## WHAT TO PRODUCE:
Further down are entries; set down exactly and only the lines from the one with "Average | 10 |" up to and including the one with "This works just", dropping each picture.

## RECORDS FOR PROCESSING:
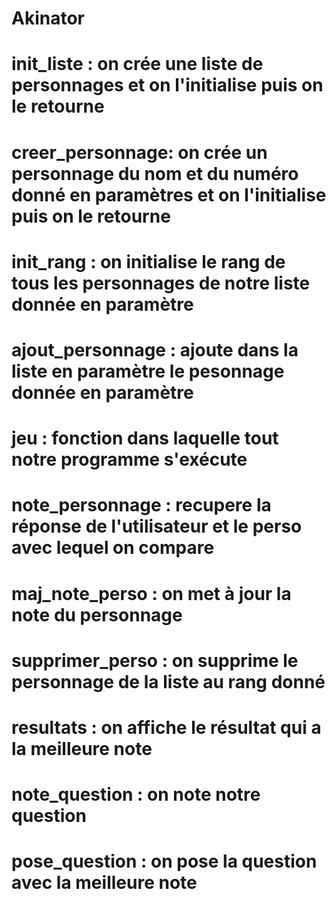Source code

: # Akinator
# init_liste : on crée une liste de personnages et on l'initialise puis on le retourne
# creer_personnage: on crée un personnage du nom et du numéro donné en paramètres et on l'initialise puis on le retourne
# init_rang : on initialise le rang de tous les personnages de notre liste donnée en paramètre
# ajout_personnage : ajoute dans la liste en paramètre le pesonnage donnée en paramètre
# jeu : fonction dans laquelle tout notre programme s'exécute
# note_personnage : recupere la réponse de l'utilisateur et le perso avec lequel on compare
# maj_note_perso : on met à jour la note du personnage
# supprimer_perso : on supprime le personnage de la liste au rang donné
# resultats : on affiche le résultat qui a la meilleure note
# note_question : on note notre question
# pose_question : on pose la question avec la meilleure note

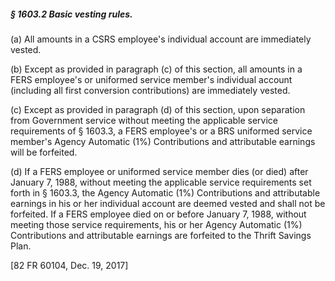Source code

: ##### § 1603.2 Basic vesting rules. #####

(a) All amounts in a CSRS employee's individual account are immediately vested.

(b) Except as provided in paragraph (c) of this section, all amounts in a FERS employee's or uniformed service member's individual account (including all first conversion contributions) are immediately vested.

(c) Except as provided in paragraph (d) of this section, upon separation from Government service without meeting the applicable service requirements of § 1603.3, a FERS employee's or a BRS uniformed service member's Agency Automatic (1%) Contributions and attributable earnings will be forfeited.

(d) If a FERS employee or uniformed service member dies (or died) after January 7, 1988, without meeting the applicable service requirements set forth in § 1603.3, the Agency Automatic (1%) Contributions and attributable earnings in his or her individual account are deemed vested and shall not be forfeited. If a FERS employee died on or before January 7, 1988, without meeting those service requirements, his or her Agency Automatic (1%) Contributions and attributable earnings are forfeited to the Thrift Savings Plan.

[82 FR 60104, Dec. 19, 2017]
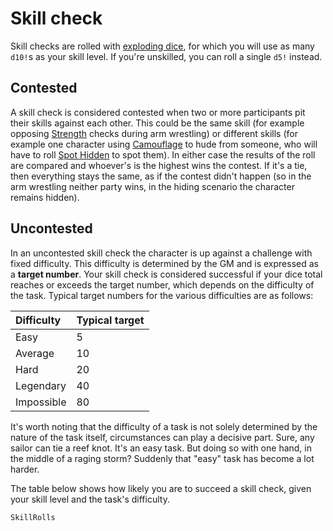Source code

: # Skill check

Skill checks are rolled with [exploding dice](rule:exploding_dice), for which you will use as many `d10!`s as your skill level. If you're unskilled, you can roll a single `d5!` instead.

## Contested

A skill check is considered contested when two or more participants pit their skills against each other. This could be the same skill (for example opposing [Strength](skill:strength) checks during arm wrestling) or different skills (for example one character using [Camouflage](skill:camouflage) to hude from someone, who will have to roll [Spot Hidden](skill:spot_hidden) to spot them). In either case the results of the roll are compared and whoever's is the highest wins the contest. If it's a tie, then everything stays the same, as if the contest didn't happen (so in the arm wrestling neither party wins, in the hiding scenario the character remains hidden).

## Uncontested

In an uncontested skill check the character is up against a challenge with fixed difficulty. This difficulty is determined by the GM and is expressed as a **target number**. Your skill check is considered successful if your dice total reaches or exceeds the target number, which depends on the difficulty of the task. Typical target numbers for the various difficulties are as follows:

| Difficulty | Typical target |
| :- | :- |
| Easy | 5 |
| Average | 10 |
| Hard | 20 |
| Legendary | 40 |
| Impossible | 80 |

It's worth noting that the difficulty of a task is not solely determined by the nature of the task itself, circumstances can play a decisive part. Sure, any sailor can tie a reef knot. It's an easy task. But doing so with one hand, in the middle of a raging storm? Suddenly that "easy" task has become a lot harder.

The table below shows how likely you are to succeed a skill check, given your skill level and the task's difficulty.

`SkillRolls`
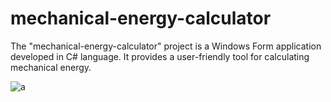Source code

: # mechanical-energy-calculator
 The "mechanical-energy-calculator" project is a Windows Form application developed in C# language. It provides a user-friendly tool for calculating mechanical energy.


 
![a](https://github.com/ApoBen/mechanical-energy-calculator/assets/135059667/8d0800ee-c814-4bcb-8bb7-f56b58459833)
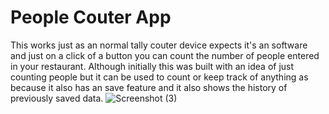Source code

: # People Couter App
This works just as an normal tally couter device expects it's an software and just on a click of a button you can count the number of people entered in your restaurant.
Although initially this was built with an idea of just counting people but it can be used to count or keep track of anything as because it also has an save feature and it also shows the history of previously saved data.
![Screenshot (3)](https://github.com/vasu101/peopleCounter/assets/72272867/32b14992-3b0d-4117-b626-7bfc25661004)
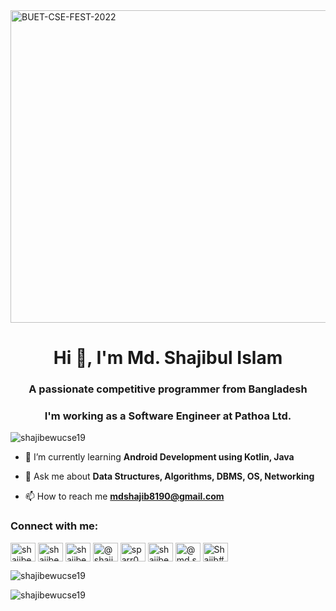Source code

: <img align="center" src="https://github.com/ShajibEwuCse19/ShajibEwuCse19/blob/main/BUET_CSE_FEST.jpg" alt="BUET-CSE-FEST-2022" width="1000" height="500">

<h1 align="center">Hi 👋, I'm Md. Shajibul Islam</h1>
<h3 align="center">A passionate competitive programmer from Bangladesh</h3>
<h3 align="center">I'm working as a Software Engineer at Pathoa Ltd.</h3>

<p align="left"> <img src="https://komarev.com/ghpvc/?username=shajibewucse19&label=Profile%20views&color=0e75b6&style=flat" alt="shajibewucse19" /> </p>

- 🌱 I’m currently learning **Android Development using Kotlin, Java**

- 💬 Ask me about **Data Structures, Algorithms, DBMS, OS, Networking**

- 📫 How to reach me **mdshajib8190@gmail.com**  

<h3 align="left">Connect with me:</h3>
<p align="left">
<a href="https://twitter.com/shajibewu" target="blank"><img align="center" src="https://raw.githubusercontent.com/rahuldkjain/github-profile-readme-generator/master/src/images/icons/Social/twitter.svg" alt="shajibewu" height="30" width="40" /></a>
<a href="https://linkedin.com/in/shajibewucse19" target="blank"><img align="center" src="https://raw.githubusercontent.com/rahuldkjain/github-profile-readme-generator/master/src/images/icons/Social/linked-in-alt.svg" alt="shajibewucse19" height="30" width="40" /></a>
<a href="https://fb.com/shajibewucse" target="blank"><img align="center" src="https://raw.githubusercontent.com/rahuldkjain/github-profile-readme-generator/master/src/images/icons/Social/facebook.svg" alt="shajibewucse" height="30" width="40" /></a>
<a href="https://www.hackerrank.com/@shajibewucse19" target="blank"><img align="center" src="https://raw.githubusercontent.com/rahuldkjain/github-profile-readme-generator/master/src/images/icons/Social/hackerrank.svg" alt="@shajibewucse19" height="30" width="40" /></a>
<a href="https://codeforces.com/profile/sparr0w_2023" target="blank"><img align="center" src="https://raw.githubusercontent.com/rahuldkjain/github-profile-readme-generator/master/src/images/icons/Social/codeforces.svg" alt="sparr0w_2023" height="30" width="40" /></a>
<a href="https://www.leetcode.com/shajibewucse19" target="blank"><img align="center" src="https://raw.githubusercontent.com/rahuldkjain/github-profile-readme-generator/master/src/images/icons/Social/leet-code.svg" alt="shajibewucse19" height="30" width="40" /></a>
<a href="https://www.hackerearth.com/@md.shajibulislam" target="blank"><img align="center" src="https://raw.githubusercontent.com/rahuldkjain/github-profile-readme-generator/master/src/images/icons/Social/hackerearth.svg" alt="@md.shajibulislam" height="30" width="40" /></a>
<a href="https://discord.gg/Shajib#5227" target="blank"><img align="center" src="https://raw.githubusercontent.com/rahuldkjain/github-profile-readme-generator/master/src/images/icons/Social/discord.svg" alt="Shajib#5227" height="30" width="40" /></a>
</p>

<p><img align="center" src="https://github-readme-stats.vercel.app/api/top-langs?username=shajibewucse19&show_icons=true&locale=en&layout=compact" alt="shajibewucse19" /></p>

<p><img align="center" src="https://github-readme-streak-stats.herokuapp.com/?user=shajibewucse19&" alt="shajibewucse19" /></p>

## SOLVED EXERCISE:
| Average | 10 |
| Hard | 20 |
| Legendary | 40 |
| Impossible | 80 |

It's worth noting that the difficulty of a task is not solely determined by the nature of the task itself, circumstances can play a decisive part. Sure, any sailor can tie a reef knot. It's an easy task. But doing so with one hand, in the middle of a raging storm? Suddenly that "easy" task has become a lot harder.

The table below shows how likely you are to succeed a skill check, given your skill level and the task's difficulty.

`SkillRolls`
Source code

: # mechanical-energy-calculator
 The "mechanical-energy-calculator" project is a Windows Form application developed in C# language. It provides a user-friendly tool for calculating mechanical energy.


 
![a](https://github.com/ApoBen/mechanical-energy-calculator/assets/135059667/8d0800ee-c814-4bcb-8bb7-f56b58459833)
Source code

: # People Couter App
This works just as an normal tally couter device expects it's an software and just on a click of a button you can count the number of people entered in your restaurant.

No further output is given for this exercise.